Desde sua internação, submeteu-se ao tratamento desidratante pelo sulfato de magnésio, por via intravenosa, tendo-se observado melhora apreciável ao fim de 10 dias. A cefaléia diminuiu e a visão melhorou subjetivamente; persistia, não obstante, a paralisia do olhar para cima. A midríase também regrediu ligeiramente, tornando-se a pupila direita menor que a esquerda. O reflexo fotoniotor continuava ausente, sendo a acomodação e a convergência quase normais.

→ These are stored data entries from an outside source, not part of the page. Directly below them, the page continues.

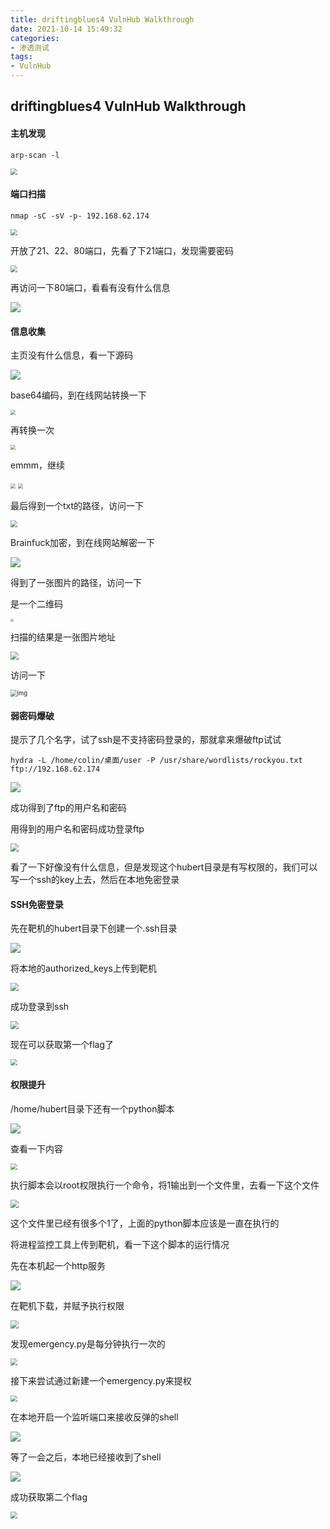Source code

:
 ```yaml
---
title: driftingblues4 VulnHub Walkthrough
date: 2021-10-14 15:49:32
categories:
- 渗透测试
tags:
- VulnHub
---
```


## driftingblues4 VulnHub Walkthrough

#### 主机发现

```
arp-scan -l
```

<img src="https://i.loli.net/2021/10/14/zhRLGB6DEPml2uv.png" style="zoom:67%;" />

#### 端口扫描

```
nmap -sC -sV -p- 192.168.62.174
```

<img src="https://i.loli.net/2021/10/14/zLTuWXdBhYVneoM.png" style="zoom: 67%;" />

开放了21、22、80端口，先看了下21端口，发现需要密码

<img src="https://i.loli.net/2021/10/14/eoD7OHbsxQdl945.png" style="zoom:67%;" />

再访问一下80端口，看看有没有什么信息

![](https://i.loli.net/2021/10/14/RutLqmjfi95sKAS.png)

#### 信息收集

主页没有什么信息，看一下源码

![](https://i.loli.net/2021/10/14/y43jOYEQP1Wtmrz.png)

base64编码，到在线网站转换一下

<img src="https://i.loli.net/2021/10/14/iPnKaR3Hxc45Q9r.png" style="zoom:50%;" />

再转换一次

<img src="https://i.loli.net/2021/10/14/ITbCv2kKSmcjZhH.png" style="zoom:50%;" />

emmm，继续

<img src="https://i.loli.net/2021/10/14/bLqOkQABpI4UN6v.png" style="zoom:50%;" />

<img src="https://i.loli.net/2021/10/14/KkXxDfubgw8l7BE.png" style="zoom:50%;" />

最后得到一个txt的路径，访问一下

<img src="https://i.loli.net/2021/10/14/sLfinMZNFSBem8y.png" style="zoom: 67%;" />

Brainfuck加密，到在线网站解密一下

![](https://i.loli.net/2021/10/14/k8BNGWeDhpK4HcX.png)

得到了一张图片的路径，访问一下

是一个二维码

<img src="https://i.loli.net/2021/10/14/S1lyGvhiRO5VoWk.png" style="zoom: 33%;" />

扫描的结果是一张图片地址

<img src="https://i.loli.net/2021/10/14/ri9wbhBXtmn21Wv.png" style="zoom:80%;" />

访问一下

<img src="https://i.imgur.com/a4JjS76.png" alt="img" style="zoom: 67%;" />

#### 弱密码爆破

提示了几个名字，试了ssh是不支持密码登录的，那就拿来爆破ftp试试

```
hydra -L /home/colin/桌面/user -P /usr/share/wordlists/rockyou.txt ftp://192.168.62.174
```

![](https://i.loli.net/2021/10/14/TGkAwWjDZs5zoOQ.png)

成功得到了ftp的用户名和密码

用得到的用户名和密码成功登录ftp

<img src="https://i.loli.net/2021/10/14/YBD1hf4sIgpbxve.png" style="zoom:80%;" />

看了一下好像没有什么信息，但是发现这个hubert目录是有写权限的，我们可以写一个ssh的key上去，然后在本地免密登录

#### SSH免密登录

先在靶机的hubert目录下创建一个.ssh目录

![](https://i.loli.net/2021/10/14/pCZK8LhMB3wRJH5.png)

将本地的authorized_keys上传到靶机

<img src="https://i.loli.net/2021/10/14/T4Uo7cedGDLgWOC.png" style="zoom: 80%;" />

成功登录到ssh

<img src="https://i.loli.net/2021/10/14/kiIhwnUrsYcEjJu.png" style="zoom:80%;" />

现在可以获取第一个flag了

<img src="https://i.loli.net/2021/10/14/vQgpersjXcqxK7W.png" style="zoom: 67%;" />

#### 权限提升

/home/hubert目录下还有一个python脚本

![](https://i.loli.net/2021/10/14/zw8cIdiTj2N45Q6.png)

查看一下内容

<img src="https://i.loli.net/2021/10/14/f9envx2HlPkoIVh.png" style="zoom:67%;" />

执行脚本会以root权限执行一个命令，将1输出到一个文件里，去看一下这个文件

<img src="https://i.loli.net/2021/10/14/9KScPokfV6iRd4B.png" style="zoom:80%;" />

这个文件里已经有很多个1了，上面的python脚本应该是一直在执行的

将进程监控工具上传到靶机，看一下这个脚本的运行情况

先在本机起一个http服务

![](https://i.loli.net/2021/10/14/lI4oASmUELGV5y1.png)

在靶机下载，并赋予执行权限

<img src="https://i.loli.net/2021/10/14/zFAc2jdn5OeKxyR.png" style="zoom:80%;" />

发现emergency.py是每分钟执行一次的

<img src="https://i.loli.net/2021/10/14/9a6mWdXpPG34buf.png" style="zoom: 67%;" />

接下来尝试通过新建一个emergency.py来提权

<img src="https://i.loli.net/2021/10/14/Eglnj4rwqHaeAOo.png" style="zoom: 67%;" />

在本地开启一个监听端口来接收反弹的shell

![](https://i.loli.net/2021/10/14/2vdQToUR1Bs5C3b.png)

等了一会之后，本地已经接收到了shell

![](https://i.loli.net/2021/10/14/DIiKmceuLlbyo1X.png)

成功获取第二个flag

<img src="https://i.loli.net/2021/10/14/QaX6UVWEoTiO5F3.png" style="zoom:67%;" />
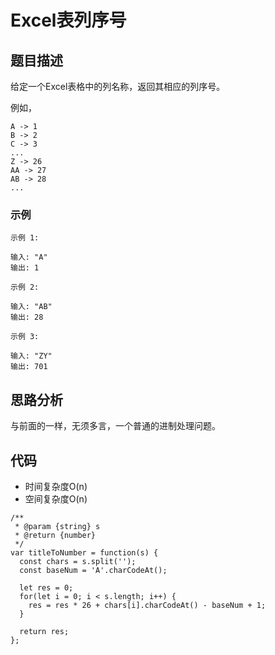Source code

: # Excel表列序号

## 题目描述
给定一个Excel表格中的列名称，返回其相应的列序号。

例如，

    A -> 1
    B -> 2
    C -> 3
    ...
    Z -> 26
    AA -> 27
    AB -> 28 
    ...

### 示例
```
示例 1:

输入: "A"
输出: 1

示例 2:

输入: "AB"
输出: 28

示例 3:

输入: "ZY"
输出: 701
```

## 思路分析
与前面的一样，无须多言，一个普通的进制处理问题。

## 代码
- 时间复杂度O(n)
- 空间复杂度O(n)

```
/**
 * @param {string} s
 * @return {number}
 */
var titleToNumber = function(s) {
  const chars = s.split('');
  const baseNum = 'A'.charCodeAt();

  let res = 0;
  for(let i = 0; i < s.length; i++) {
    res = res * 26 + chars[i].charCodeAt() - baseNum + 1;
  }

  return res;
};
```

Foram realizadas as perfurações occipitais em 8 de agôsto. A amostra de líqüido ventricular esquerdo, obtida nessa ocasião, revelou hipertensão liquórica (não medida); 2 células por mm3; proteínas 0,05 g. por lt.; cloretos 8,0 g. por lt.; glicose 0,81 g. por lt.; demais reações normais. Feita a insuflação dos ventrículos com ar, em 13 de agosto, obtiveram-se clichês nos quais se vê grande dilatação quase simétrica dos ventrículos laterais, e do terceiro ventrículo, e o não aparecimento das imagens do aqueduto de Sylvius e do 4.º ventrículo. Nota-se, além disso, nas chapas de perfil, a existência de uma calcificação serpiginosa na parte posterior do terceiro ventrícido, nas visinhanças da região pineal. Nesta região, um aparente defeito de enchimento pelo ar, apresenta-se como uma imagem suspeita de tumor.

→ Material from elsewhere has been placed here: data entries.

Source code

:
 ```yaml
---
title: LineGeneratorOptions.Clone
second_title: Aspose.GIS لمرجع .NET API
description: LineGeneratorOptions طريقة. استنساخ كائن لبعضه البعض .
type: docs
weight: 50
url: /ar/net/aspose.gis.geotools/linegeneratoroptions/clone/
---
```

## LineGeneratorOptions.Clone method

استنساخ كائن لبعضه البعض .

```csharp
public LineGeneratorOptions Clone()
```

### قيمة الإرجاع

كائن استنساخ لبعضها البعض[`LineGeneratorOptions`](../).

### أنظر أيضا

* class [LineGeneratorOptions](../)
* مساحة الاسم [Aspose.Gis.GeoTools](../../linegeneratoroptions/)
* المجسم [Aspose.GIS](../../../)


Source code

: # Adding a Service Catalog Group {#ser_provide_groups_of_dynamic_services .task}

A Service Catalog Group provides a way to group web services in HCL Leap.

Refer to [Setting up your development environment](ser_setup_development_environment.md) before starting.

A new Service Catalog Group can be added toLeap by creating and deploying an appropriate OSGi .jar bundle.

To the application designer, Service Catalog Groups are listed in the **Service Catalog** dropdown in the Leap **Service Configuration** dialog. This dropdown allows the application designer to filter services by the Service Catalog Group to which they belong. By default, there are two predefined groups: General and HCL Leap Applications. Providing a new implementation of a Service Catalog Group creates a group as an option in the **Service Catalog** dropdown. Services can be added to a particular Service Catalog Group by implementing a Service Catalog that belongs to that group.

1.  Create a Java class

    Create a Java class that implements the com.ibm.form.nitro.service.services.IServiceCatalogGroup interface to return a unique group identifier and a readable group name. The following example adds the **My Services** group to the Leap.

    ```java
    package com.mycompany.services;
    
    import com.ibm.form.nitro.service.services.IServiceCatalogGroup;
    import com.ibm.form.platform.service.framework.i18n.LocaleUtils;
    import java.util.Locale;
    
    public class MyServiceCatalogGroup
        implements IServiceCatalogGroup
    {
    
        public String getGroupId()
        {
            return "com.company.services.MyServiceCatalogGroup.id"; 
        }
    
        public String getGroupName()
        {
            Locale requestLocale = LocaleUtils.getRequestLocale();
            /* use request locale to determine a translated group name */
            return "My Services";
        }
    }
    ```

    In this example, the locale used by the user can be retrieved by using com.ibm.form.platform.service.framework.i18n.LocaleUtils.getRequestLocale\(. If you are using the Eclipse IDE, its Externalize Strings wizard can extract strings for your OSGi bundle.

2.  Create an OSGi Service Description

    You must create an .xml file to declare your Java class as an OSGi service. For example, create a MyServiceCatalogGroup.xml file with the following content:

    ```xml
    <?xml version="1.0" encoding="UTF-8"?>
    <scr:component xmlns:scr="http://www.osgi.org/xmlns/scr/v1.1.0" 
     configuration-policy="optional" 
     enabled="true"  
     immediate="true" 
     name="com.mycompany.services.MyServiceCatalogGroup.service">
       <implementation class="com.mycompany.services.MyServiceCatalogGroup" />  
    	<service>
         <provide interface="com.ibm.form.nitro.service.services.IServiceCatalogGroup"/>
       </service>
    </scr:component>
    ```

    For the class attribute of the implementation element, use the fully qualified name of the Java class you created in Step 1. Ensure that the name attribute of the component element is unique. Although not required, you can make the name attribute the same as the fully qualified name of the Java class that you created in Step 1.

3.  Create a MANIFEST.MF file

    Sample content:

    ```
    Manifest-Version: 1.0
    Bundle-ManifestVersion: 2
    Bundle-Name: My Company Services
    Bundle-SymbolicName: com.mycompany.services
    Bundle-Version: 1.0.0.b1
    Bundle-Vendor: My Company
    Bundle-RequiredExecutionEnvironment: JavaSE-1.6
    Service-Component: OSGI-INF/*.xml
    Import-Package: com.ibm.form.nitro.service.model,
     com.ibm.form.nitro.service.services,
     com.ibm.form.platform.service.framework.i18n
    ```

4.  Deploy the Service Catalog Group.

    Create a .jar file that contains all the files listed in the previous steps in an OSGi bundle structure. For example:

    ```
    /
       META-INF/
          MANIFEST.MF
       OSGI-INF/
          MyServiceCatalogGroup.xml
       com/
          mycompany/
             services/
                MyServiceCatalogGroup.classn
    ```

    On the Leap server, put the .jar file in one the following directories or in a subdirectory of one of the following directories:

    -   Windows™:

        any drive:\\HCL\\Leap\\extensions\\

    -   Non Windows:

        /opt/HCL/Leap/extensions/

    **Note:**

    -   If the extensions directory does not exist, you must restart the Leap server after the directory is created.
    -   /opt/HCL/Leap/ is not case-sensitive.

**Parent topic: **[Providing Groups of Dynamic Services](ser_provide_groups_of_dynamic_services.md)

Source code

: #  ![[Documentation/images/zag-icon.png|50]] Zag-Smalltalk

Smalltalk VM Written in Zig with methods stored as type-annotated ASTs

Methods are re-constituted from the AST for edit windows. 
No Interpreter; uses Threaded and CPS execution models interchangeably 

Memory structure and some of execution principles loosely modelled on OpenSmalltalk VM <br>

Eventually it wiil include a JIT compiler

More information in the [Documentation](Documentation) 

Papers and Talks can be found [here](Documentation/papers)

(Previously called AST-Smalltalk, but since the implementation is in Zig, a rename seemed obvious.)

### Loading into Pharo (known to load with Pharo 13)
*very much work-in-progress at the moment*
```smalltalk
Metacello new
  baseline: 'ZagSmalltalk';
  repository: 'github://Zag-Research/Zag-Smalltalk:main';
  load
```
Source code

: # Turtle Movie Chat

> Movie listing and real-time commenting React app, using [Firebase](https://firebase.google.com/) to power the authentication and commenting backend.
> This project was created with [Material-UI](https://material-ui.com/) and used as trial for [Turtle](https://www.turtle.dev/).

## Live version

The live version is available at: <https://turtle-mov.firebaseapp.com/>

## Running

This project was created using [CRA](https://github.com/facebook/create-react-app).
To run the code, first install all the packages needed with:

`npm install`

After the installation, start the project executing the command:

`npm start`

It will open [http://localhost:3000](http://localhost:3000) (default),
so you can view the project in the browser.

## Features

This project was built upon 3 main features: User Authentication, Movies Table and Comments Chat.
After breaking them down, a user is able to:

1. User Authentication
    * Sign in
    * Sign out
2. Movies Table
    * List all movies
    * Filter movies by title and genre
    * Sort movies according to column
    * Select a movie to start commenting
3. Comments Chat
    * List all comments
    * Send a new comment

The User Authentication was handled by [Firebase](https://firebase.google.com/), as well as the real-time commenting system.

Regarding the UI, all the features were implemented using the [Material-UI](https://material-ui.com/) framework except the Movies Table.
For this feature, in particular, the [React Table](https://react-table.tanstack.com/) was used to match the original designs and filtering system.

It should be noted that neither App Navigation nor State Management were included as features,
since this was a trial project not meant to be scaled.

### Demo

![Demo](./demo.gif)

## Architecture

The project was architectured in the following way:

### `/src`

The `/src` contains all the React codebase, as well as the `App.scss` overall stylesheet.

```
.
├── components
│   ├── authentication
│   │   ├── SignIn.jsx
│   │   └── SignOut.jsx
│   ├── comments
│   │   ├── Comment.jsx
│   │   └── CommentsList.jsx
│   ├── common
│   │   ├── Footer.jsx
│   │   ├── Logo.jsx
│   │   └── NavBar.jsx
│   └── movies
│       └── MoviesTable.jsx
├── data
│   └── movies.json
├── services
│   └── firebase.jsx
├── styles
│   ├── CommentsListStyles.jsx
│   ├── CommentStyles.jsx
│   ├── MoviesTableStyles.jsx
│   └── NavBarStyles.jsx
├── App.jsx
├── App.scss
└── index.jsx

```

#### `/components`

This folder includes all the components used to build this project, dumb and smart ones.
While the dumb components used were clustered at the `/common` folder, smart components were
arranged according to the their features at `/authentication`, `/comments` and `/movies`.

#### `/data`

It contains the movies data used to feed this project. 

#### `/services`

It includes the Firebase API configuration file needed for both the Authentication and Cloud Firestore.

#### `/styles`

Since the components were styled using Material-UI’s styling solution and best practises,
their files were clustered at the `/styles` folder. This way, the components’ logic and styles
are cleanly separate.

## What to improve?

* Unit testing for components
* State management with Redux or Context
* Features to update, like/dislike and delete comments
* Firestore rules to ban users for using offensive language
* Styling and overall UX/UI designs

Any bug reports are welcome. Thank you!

No dia 10 de setembro procedeu-se ao exame ventriculográfico com lipiodol. Injetados 4 cm3 dêste contraste no ventrículo lateral direito; sob contrôle radioscópico foi ele transportado para o 3.º ventrículo, confirmando-se, por êste meio, os achados da pneumoventriculografia, isto é, "obstrução da parte superior do aqueduto de Silvius". Contudo, não se conseguiu visualizar melhor a imagem tumoral. É de se notar que o contraste impregnou o epêndima do ventrículo lateral direito e do 3.º ventrículo, desenhando-lhe os contornos e mostrando o grande aumento do buraco de Monro. Após a injeção de lipiodol o paciente sofreu uma exacerbação da cefaléia e apresentou-se febril durante alguns dias. Porém, cerca de 3 dias depois, seu estado voltara ao anterior.

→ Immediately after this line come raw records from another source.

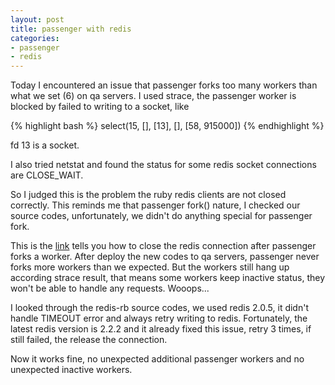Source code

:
 ```yaml
---
layout: post
title: passenger with redis
categories:
- passenger
- redis
---
```

Today I encountered an issue that passenger forks too many workers
than what we set (6) on qa servers. I used strace, the passenger worker
is blocked by failed to writing to a socket, like

{% highlight bash %}
select(15, [], [13], [], [58, 915000])
{% endhighlight %}

fd 13 is a socket.

I also tried netstat and found the status for some redis socket
connections are CLOSE_WAIT.

So I judged this is the problem the ruby redis clients are not closed
correctly. This reminds me that passenger fork() nature, I checked our
source codes, unfortunately, we didn't do anything special for passenger
fork.

This is the [link][1] tells you how to close the redis connection after
passenger forks a worker. After deploy the new codes to qa servers,
passenger never forks more workers than we expected. But the workers
still hang up according strace result, that means some workers keep
inactive status, they won't be able to handle any requests. Wooops...

I looked through the redis-rb source codes, we used redis 2.0.5, it
didn't handle TIMEOUT error and always retry writing to redis.
Fortunately, the latest redis version is 2.2.2 and it already fixed this
issue, retry 3 times, if still failed, the release the connection.

Now it works fine, no unexpected additional passenger workers and no
unexpected inactive workers.

[1]: https://github.com/ezmobius/redis-rb/wiki/redis-rb-on-Phusion-Passenger
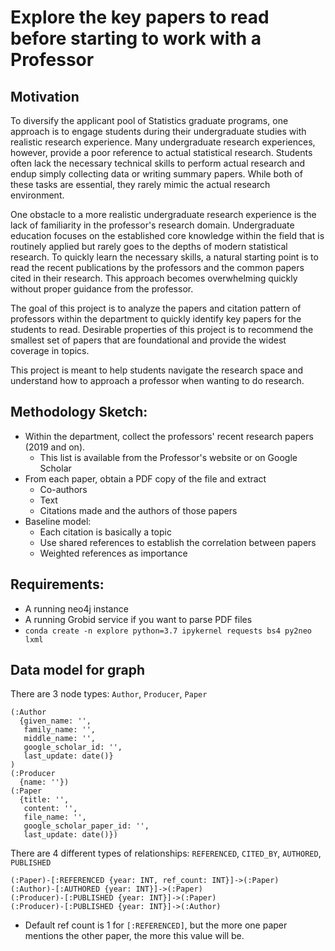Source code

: # Explore the key papers to read before starting to work with a Professor

## Motivation
To diversify the applicant pool of Statistics graduate programs, one approach is
to engage students during their undergraduate studies with realistic research
experience. Many undergraduate research experiences, however, provide a poor
reference to actual statistical research. Students often lack the necessary
technical skills to perform actual research and endup simply collecting data
or writing summary papers. While both of these tasks are essential, they rarely
mimic the actual research environment.

One obstacle to a more realistic undergraduate research experience is the lack of
familiarity in the professor's research domain. Undergraduate education focuses
on the established core knowledge within the field that is routinely applied but
rarely goes to the depths of modern statistical research. To quickly learn the
necessary skills, a natural starting point is to read the recent publications
by the professors and the common papers cited in their research. This approach
becomes overwhelming quickly without proper guidance from the professor.

The goal of this project is to analyze the papers and citation pattern of professors
within the department to quickly identify key papers for the students to read. Desirable
properties of this project is to recommend the smallest set of papers that are foundational
and provide the widest coverage in topics.

This project is meant to help students navigate the research space
and understand how to approach a professor when wanting to do research.


## Methodology Sketch:
- Within the department, collect the professors' recent research papers (2019 and on).
  - This list is available from the Professor's website or on Google Scholar
- From each paper, obtain a PDF copy of the file and extract
  - Co-authors
  - Text
  - Citations made and the authors of those papers
- Baseline model:
  - Each citation is basically a topic
  - Use shared references to establish the correlation between papers
  - Weighted references as importance

## Requirements:
- A running neo4j instance
- A running Grobid service if you want to parse PDF files
- `conda create -n explore python=3.7 ipykernel requests bs4 py2neo lxml`

## Data model for graph
There are 3 node types: `Author`, `Producer`, `Paper`
```
(:Author
  {given_name: '',
   family_name: '',
   middle_name: '',
   google_scholar_id: '',
   last_update: date()}
)
(:Producer
  {name: ''})
(:Paper
  {title: '',
   content: '',
   file_name: '',
   google_scholar_paper_id: '',
   last_update: date()})
```

There are 4 different types of relationships: `REFERENCED`, `CITED_BY`, `AUTHORED`, `PUBLISHED` 
```
(:Paper)-[:REFERENCED {year: INT, ref_count: INT}]->(:Paper)  
(:Author)-[:AUTHORED {year: INT}]->(:Paper)
(:Producer)-[:PUBLISHED {year: INT}]->(:Paper)
(:Producer)-[:PUBLISHED {year: INT}]->(:Author)
```
- Default ref count is 1 for `[:REFERENCED]`, but the more one paper mentions the other paper, the more this value will be.

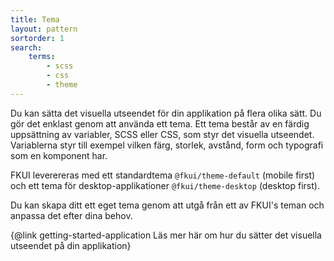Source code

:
 ```yaml
---
title: Tema
layout: pattern
sortorder: 1
search:
    terms:
        - scss
        - css
        - theme
---
```


Du kan sätta det visuella utseendet för din applikation på flera olika sätt. Du gör det enklast genom att använda ett tema. Ett tema består av en färdig uppsättning av variabler, SCSS eller CSS, som styr det visuella utseendet. Variablerna styr till exempel vilken färg, storlek, avstånd, form och typografi som en komponent har.

FKUI leverereras med ett standardtema `@fkui/theme-default` (mobile first)
och ett tema för desktop-applikationer `@fkui/theme-desktop` (desktop first).

Du kan skapa ditt ett eget tema genom att utgå från ett av FKUI's teman och anpassa det efter dina behov.

{@link getting-started-application Läs mer här om hur du sätter det visuella utseendet på din applikation}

Operação - Foi operado em 16 de setembro sob anestesia combinada, intravenosa mais inalação de ciclopropana e de protóxido de azoto com intubação intratraqueal. A intervenção durou cêrca de 2 horas e o estado geral do doente, nesse lapso de tempo, manteve-se perfeitamente. Foi praticada, na região suboccipital, uma incisão mediana estendendo-se desde a protuberância occipital externa até o arco da 3.º vértebra cervical que, aprofundada até o esqueleto, pôs a descoberto a parte baixa e central da escama occipital e os arcos do atlas e áxis. Com auxílio de trépano manual, praticamos uma perfuração na escama occipital, que, a seguir, foi aumentada com auxílio de pinças goivas. Extirpamos da escama uma superfície simétrica de dimensões reduzidas, cerca de 2 x 3 cms., com abertura ampla do buraco occipital. Para maior conforto, extirpamos também o arco do atlas, embora não fosse estritamente necessário. A dura-máter, não muito tensa, foi aberta por uma incisão oblíqua em semi-ferradura de concavidade para cima e para a esquerda. Exposta a cisterna magna e verificada a inexistência de formações patológicas na fossa posterior, procedemos à outra parte da operação, que consistiu na colocação de tubo de matéria plástica, quimicamente inerte, no interior do ventrículo lateral direito, através da perfuração occipital aí realizada para fins de ventriculografia. Verificada a situação correta da extremidade do tubo no interior do ventrículo lateral direito pela saída espontânea de líquido cefalorraquídio, foi sua extremidade oposta passada para a fossa posterior, através de um túnel cavado com auxílio de ruginas entre osso e periósteo da região occipital, desde o orifício de ventriculografia até a incisão mediana. Mergulhada esta extremidade inferior na cisterna magna, foi aí fixada à dura-máter, que, a seguir, foi herméticamente fechada. O tubo foi ainda afixado ao periósteo e gálea logo após sua saída do orifício de ventriculografia. À inspeção, via-se, no interior do tubo, que é transparente, pequenas bolhas de ar sujeitas aos movimentos oscilatórios de vai-e-vem transmitidos pelo líquido cefalorraquídio, comprovando-se, assim, o bom funcionamento da anastomose. Fechadas as incisões mediana e de ventriculografia como habitualmente, foi realizado um curativo seco imobilizando a cabeça em uma posição média entre extensão e flexão.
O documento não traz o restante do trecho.